私は「熱心な読者」ではないが、「今までの少女マンガのヒロインは」っていうところはちがうような気がする。「NANA」の主人公2人がそれぞれ「弱さやずるさ」をもっているというのはわかるが、だからといってこれまでの主人公が「まっすぐで強い子ばかり」だってわけじゃない。こんなこと言うかね。
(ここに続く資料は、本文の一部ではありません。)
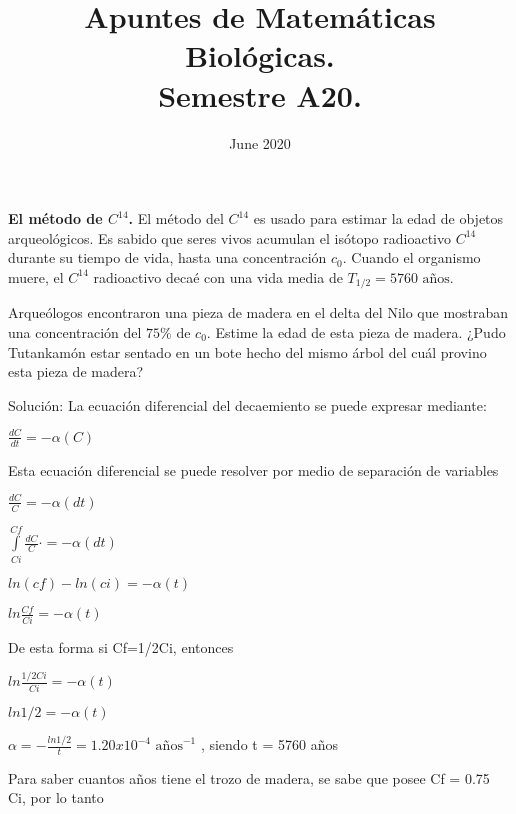 \documentclass[12 pt, letterpaper,spanish]{article}
\title{Apuntes de Matemáticas Biológicas.\\ Semestre A20.}
\author{}
\date{June 2020}
\newenvironment{exercise}[2][Ejercicio]{\begin{trivlist}
\item[\hskip \labelsep {\bfseries #1}\hskip \labelsep {\bfseries #2.}]}{\end{trivlist}}
\begin{document}
\maketitle

\begin{exercise}{3.9.1, Hillen}
\hfill \break
\textbf{El método de $C^{14}$.}
El método del $C^{14}$ es usado para estimar la edad de objetos arqueológicos.
Es sabido que seres vivos acumulan el isótopo radioactivo $C^14$ durante su tiempo de vida, hasta una concentración $c_0$.
Cuando el organismo muere, el $C^{14}$ radioactivo decaé con una vida media de $T_{1/2} = 5760 \text{ años}$.

Arqueólogos encontraron una pieza de madera en el delta del Nilo que mostraban una concentración del $75 \%$ de $c_0$.
Estime la edad de esta pieza de madera.
¿Pudo Tutankamón estar sentado en un bote hecho del mismo árbol del cuál provino esta pieza de madera?
\end{exercise}
Solución: La ecuación diferencial del decaemiento se puede expresar mediante:
   \begin{center}
        $\frac{dC}{dt} = -\alpha(C)$
    \end{center}
Esta ecuación diferencial se puede resolver por medio de separación de variables
    \begin{center}
        $\frac{dC}{C} = -\alpha(dt)$
    \end{center}
    \begin{center}
        $\int\limits_{Ci}^{Cf} \frac{dC}{C} \cdot = -\alpha(dt)$
    \end{center}
    \begin{center}
        $ln(cf)-ln(ci) = -\alpha(t) $     
    \end{center}
    \begin{center}
        $ln \frac{Cf}{Ci} = -\alpha(t) $     
    \end{center}

De esta forma si Cf=1/2Ci, entonces

    \begin{center}
        $ln \frac{1/2Ci}{Ci} = -\alpha(t) $     
    \end{center}
    
    \begin{center}
        $ln1/2 = -\alpha(t) $     
    \end{center}
    
     \begin{center}
        $\alpha =-\frac{ln 1/2}{t}= 1.20x10^{-4} \text{ años}^{-1}$ 
        , siendo t = 5760 años
    \end{center}
Para saber cuantos años tiene el trozo de madera, se sabe que posee Cf = 0.75 Ci, por lo tanto
\end{document}
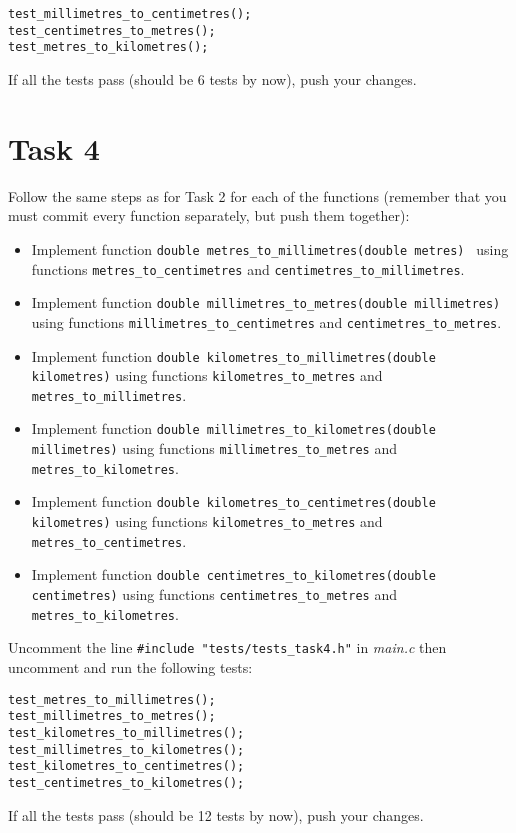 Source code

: \documentclass{article}
\begin{document}
\begin{lstlisting}
test_millimetres_to_centimetres();
test_centimetres_to_metres();
test_metres_to_kilometres();
\end{lstlisting}

If all the tests pass (should be 6 tests by now), push your changes.

\section*{Task 4}

Follow the same steps as for Task 2 for each of the functions (remember that you must commit every function separately, but push them together):

\begin{itemize}
\item Implement function \lstinline{double metres_to_millimetres(double metres) } using functions \lstinline{metres_to_centimetres} and \lstinline{centimetres_to_millimetres}.
\item Implement function \lstinline{double millimetres_to_metres(double millimetres)} using functions \lstinline{millimetres_to_centimetres} and \lstinline{centimetres_to_metres}.
\item Implement function \lstinline{double kilometres_to_millimetres(double kilometres)} using functions \lstinline{kilometres_to_metres} and \lstinline{metres_to_millimetres}.
\item Implement function \lstinline{double millimetres_to_kilometres(double millimetres)} using functions \lstinline{millimetres_to_metres} and \lstinline{metres_to_kilometres}.
\item Implement function \lstinline{double kilometres_to_centimetres(double kilometres)} using functions \lstinline{kilometres_to_metres} and \lstinline{metres_to_centimetres}.
\item Implement function \lstinline{double centimetres_to_kilometres(double centimetres)} using functions \lstinline{centimetres_to_metres} and \lstinline{metres_to_kilometres}.
\end{itemize}

Uncomment the line \lstinline{#include "tests/tests_task4.h"} in \emph{main.c} then uncomment and run the following tests:

\begin{lstlisting}
test_metres_to_millimetres();
test_millimetres_to_metres();
test_kilometres_to_millimetres();
test_millimetres_to_kilometres();
test_kilometres_to_centimetres();
test_centimetres_to_kilometres();
\end{lstlisting}

If all the tests pass (should be 12 tests by now), push your changes.
\end{document}
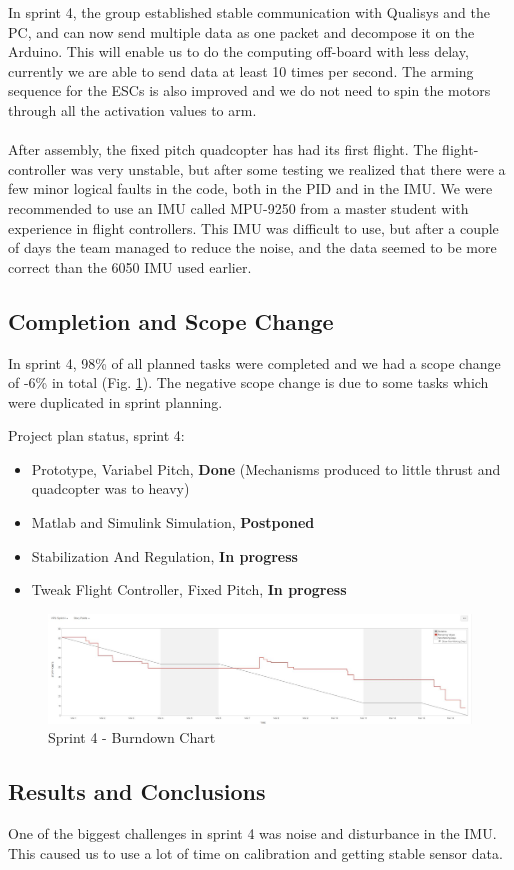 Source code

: In sprint 4, the group established stable communication with Qualisys and the PC, and can now send multiple data as one packet and decompose it on the Arduino. This will enable us to do the computing off-board with less delay, currently we are able to send data at least 10 times per second. The arming sequence for the ESCs is also improved and we do not need to spin the motors through all the activation values to arm. \\
\\
After assembly, the fixed pitch quadcopter has had its first flight. The flight-controller was very unstable, but after some testing we realized that there were a few minor logical faults in the code, both in the PID and in the IMU. We were recommended to use an IMU called MPU-9250 from a master student with experience in flight controllers. This IMU was difficult to use, but after a couple of days the team managed to reduce the noise, and the data seemed to be more correct than the 6050 IMU used earlier.
\\
\subsection{Completion and Scope Change}

In sprint 4, 98\% of all planned tasks were completed and we had a scope change of -6\% in total (Fig. \ref{fig:bds4}). The negative scope change is due to some tasks which were duplicated in sprint planning.

Project plan status, sprint 4:
        
    \begin{itemize}
        \item Prototype, Variabel Pitch, \textbf{Done} (Mechanisms produced to little thrust and quadcopter was to heavy)
        \item Matlab and Simulink Simulation, \textbf{Postponed}
        \item Stabilization And Regulation, \textbf{In progress}
        \item Tweak Flight Controller, Fixed Pitch, \textbf{In progress}
    \end{itemize}
        
        

\begin{figure}[h]
    \centering
         \includegraphics[width = 1\textwidth]{VAPIQ-PICTURES/BDSprint4}
      \caption{Sprint 4 - Burndown Chart}
    \label{fig:bds4}
\end{figure} 


\subsection{Results and Conclusions}

One of the biggest challenges in sprint 4 was noise and disturbance in the IMU. This caused us to use a lot of time on calibration and getting stable sensor data.

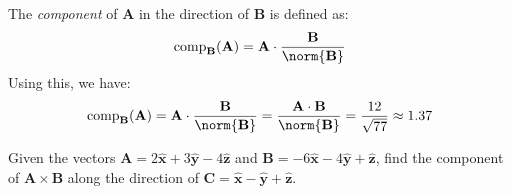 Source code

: \begin{solution}
\begin{equation}
                \end{equation}
                \par\hfill\par
                The \textit{component} of $\mathbf{A}$
                in the direction of
                $\mathbf{B}$ is defined as:
                \begin{equation}
                    \mathrm{comp}_{\mathbf{B}}(\mathbf{A})
                    =\mathbf{A}\cdot
                        \frac{\mathbf{B}}{\norm{\mathbf{B}}}
                \end{equation}
                Using this, we have:
                \begin{equation}
                    \mathrm{comp}_{\mathbf{B}}(\mathbf{A})
                    =\mathbf{A}\cdot
                        \frac{\mathbf{B}}{\norm{\mathbf{B}}}
                    =\frac{\mathbf{A}\cdot\mathbf{B}}
                        {\norm{\mathbf{B}}}
                    =\frac{12}{\sqrt{77}}
                    \approx{1.37}
                \end{equation}
            \end{solution}
            \begin{problem}
                Given the vectors
                $\mathbf{A}=2\hat{\mathbf{x}}%
                           +3\hat{\mathbf{y}}%
                           -4\hat{\mathbf{z}}$
                and
                $\mathbf{B}=\minus{6}\hat{\mathbf{x}}%
                                   -4\hat{\mathbf{y}}%
                                    +\hat{\mathbf{z}}$,
                find the component of
                $\mathbf{A}\times\mathbf{B}$
                along the direction of
                $\mathbf{C}=\hat{\mathbf{x}}%
                           -\hat{\mathbf{y}}%
                           +\hat{\mathbf{z}}$.
            \end{problem}
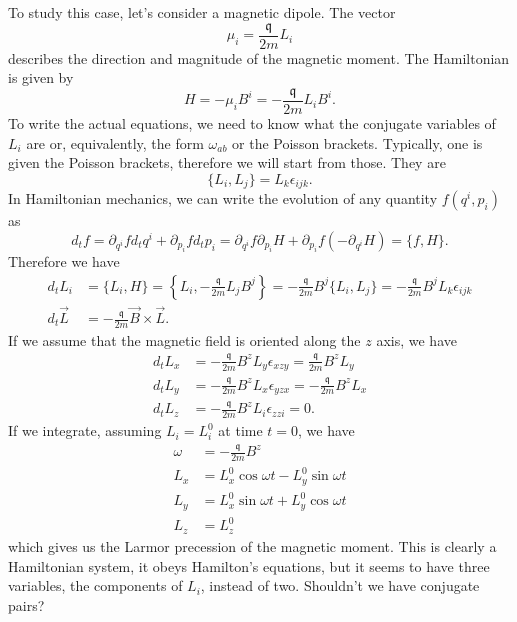 To study this case, let's consider a magnetic dipole. The vector
\begin{equation}
	\mu_i = \frac{\mathfrak{q}}{2m} L_i
\end{equation}
describes the direction and magnitude of the magnetic moment. The Hamiltonian is given by
\begin{equation}
	H = - \mu_i B^i = - \frac{\mathfrak{q}}{2m} L_i B^i.
\end{equation}
To write the actual equations, we need to know what the conjugate variables of $L_i$ are or, equivalently, the form $\omega_{ab}$ or the Poisson brackets. Typically, one is given the Poisson brackets, therefore we will start from those. They are
\begin{equation}
	\{L_i, L_j\} = L_k \epsilon_{ijk}.
\end{equation}
In Hamiltonian mechanics, we can write the evolution of any quantity $f(q^i, p_i)$ as
\begin{equation}
	d_t f = \partial_{q^i} f d_t q^i + \partial_{p_i} f d_t p_i = \partial_{q^i} f \partial_{p_i} H + \partial_{p_i} f (-\partial_{q^i} H) = \{f, H\}.
\end{equation}
Therefore we have
\begin{equation}
	\begin{aligned}
	d_t L_i &= \{L_i, H\} = \left\{ L_i, - \frac{\mathfrak{q}}{2m} L_j B^j \right\}  = - \frac{\mathfrak{q}}{2m} B^j\{L_i, L_j\} = - \frac{\mathfrak{q}}{2m} B^j L_k \epsilon_{ijk}\\
	d_t \vec{L} &= - \frac{\mathfrak{q}}{2m} \vec{B} \times \vec{L} .
	\end{aligned}
\end{equation}
If we assume that the magnetic field is oriented along the $z$ axis, we have
\begin{equation}
	\begin{aligned}
		d_t L_x &= - \frac{\mathfrak{q}}{2m} B^z L_y \epsilon_{xzy} = \frac{\mathfrak{q}}{2m} B^z L_y \\
		d_t L_y &= - \frac{\mathfrak{q}}{2m} B^z L_x \epsilon_{yzx} = - \frac{\mathfrak{q}}{2m} B^z L_x \\
		d_t L_z &= - \frac{\mathfrak{q}}{2m} B^z L_i \epsilon_{zzi} = 0.
	\end{aligned}
\end{equation}
If we integrate, assuming $L_i = L^0_i$ at time $t=0$, we have
\begin{equation}
	\begin{aligned}
		\omega &= - \frac{\mathfrak{q}}{2m} B^z \\
		L_x & = L_x^0 \cos \omega t - L_y^0 \sin \omega t \\
		L_y & = L_x^0 \sin \omega t + L_y^0 \cos \omega t \\
		L_z &= L_z^0
	\end{aligned}
\end{equation}
which gives us the Larmor precession of the magnetic moment. This is clearly a Hamiltonian system, it obeys Hamilton's equations, but it seems to have three variables, the components of $L_i$, instead of two. Shouldn't we have conjugate pairs?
ひょっとすると田中さん、オヤジ記者に合わせてわかりやすく話を脚色していたのかも。

連載
・深川裏店回想 一力さんがいく!
・しびれる話をしようか
・うまいものを美味しく食べたい
・映画のように生きたくて
・「頭がいい人」の文章教室
・男の生きる道 女の生きる道
・脳が超変する生活術
・沖縄結婚物語
・祝!日中(?)交 モテル中国語
・千夜一夜の閨物語
・男にはわからない女のマーケット
・最新デジタル家電の手とり足とりガイド
・本当は知りたい!あの会社の給料明細(再生ダイエー、トホホな賃金の裏側に見えるもの)
・梨元勝の芸能界とっておき
・クラシック音楽が好き
・ジャズよ、死ぬな!
・旬な本
・あらすじで読むベストセラー
・シネマパラダイス
・気になるニュース過去ログ3マンス
・データで見通すここ1カ月の天気予報

なんだか味わい深いラインアップだ。「しびれる話をしようか」はスポーツジャーナリストの二宮清純氏だからスポーツの話、なんだろうな。しかし「祝!日中(?)交 モテル中国語」って、なんだかあやしいぞ。いったい何を狙ってるんだ?それに「本当は知りたい!あの会社の給料明細」も、なんだか「週刊○○」あたりによくありそうな企画。しかもよりによって今のダイエー。それから、この世代向けの芸能ネタはやはり梨元サンにお任せか。

以上、「話のネタになる」記事満載で580円。まあなんてお買い得。でもオヤジ同士ならこの雑誌の存在自体が「お得な情報」だな。

…なぜだかどうしても辛口になってしまう。ひょっとするとそこに「想定読者層に入っている自分の姿」を見たからなのか?ああきっとそうだ。やだやだ。